> [WHAT TO DO]: What lines of the material below hold the string "includegraphics"? Copy them out.
---------- RECORDED INFORMATION ----------
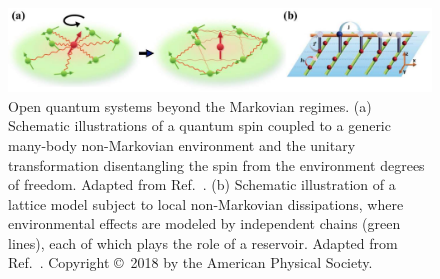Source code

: \documentclass{tADP2e}
\theoremstyle{plain}
\theoremstyle{plain}
\theoremstyle{definition}
\begin{document}
\begin{figure}[t]
\begin{center}
\includegraphics[width=14.5cm]{./Figures/fig_4_nonmarkov.pdf}
\end{center}
\caption{Open quantum systems beyond the Markovian regimes. (a) Schematic illustrations of a quantum spin coupled to a generic many-body non-Markovian environment and the unitary transformation disentangling the spin from the environment degrees of freedom. Adapted from Ref.~\cite{YA18B}.   
(b) Schematic illustration of a lattice model subject to local non-Markovian dissipations, where environmental effects are modeled by independent  chains (green lines), each of which plays the role of a reservoir. Adapted from Ref.~\cite{YZ18}. Copyright \copyright\, 2018 by the American Physical Society. }
\label{fig:4nonmarkov}
\end{figure}
\end{document}
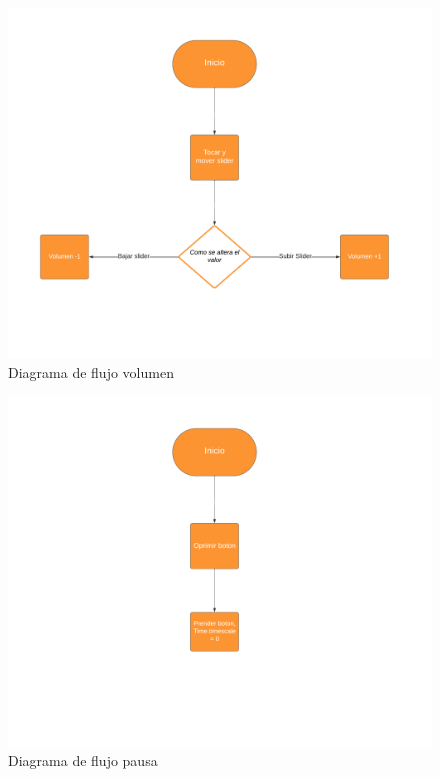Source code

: \documentclass[12pt]{article} %
\begin{document}
\begin{figure}  [!htb]
  \includegraphics[width=\linewidth]{flujo8.png}
  \caption{Diagrama de flujo volumen}
\end{figure}

\begin{figure}  [!htb]
  \includegraphics[width=\linewidth]{flujo9.png}
  \caption{Diagrama de flujo pausa}
\end{figure}
\end{document}
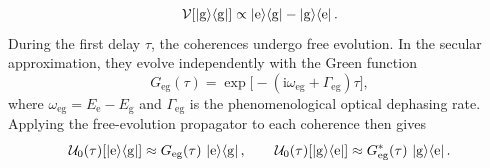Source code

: \begin{equation}
	\mathcal{V}[\ket{\mathrm{g}}\!\bra{\mathrm{g}}]
	\propto \ket{\mathrm{e}}\!\bra{\mathrm{g}} - \ket{\mathrm{g}}\!\bra{\mathrm{e}}.
	\label{eq:spctr_S1_commutator_expanded}
\end{equation}
During the first delay $\tau$, the coherences undergo free evolution.
In the secular approximation, they evolve independently with the Green function
\begin{equation}
	G_{\mathrm{eg}}(\tau) = \exp\bigl[-(\mathrm{i}\omega_{\mathrm{eg}}+\Gamma_{\mathrm{eg}})\tau\bigr],
	\label{eq:spctr_Green_function_two_level}
\end{equation}
where $\omega_{\mathrm{eg}}=E_{\mathrm{e}}-E_{\mathrm{g}}$ and $\Gamma_{\mathrm{eg}}$ is the phenomenological optical dephasing rate. Applying the free-evolution propagator to each coherence then gives
\begin{equation*}
    \mathcal{U}_0(\tau)[\ket{\mathrm{e}}\!\bra{\mathrm{g}}]\approx G_{\mathrm{eg}}(\tau)\,\ket{\mathrm{e}}\!\bra{\mathrm{g}},
    \qquad
    \mathcal{U}_0(\tau)[\ket{\mathrm{g}}\!\bra{\mathrm{e}}]\approx G_{\mathrm{eg}}^*(\tau)\,\ket{\mathrm{g}}\!\bra{\mathrm{e}}.
\end{equation*}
----------
> [SOLUTION TO THIS TASK]:
\includegraphics[width=14.5cm]{./Figures/fig_4_nonmarkov.pdf}
  \includegraphics[width=\linewidth]{flujo8.png}
  \includegraphics[width=\linewidth]{flujo9.png}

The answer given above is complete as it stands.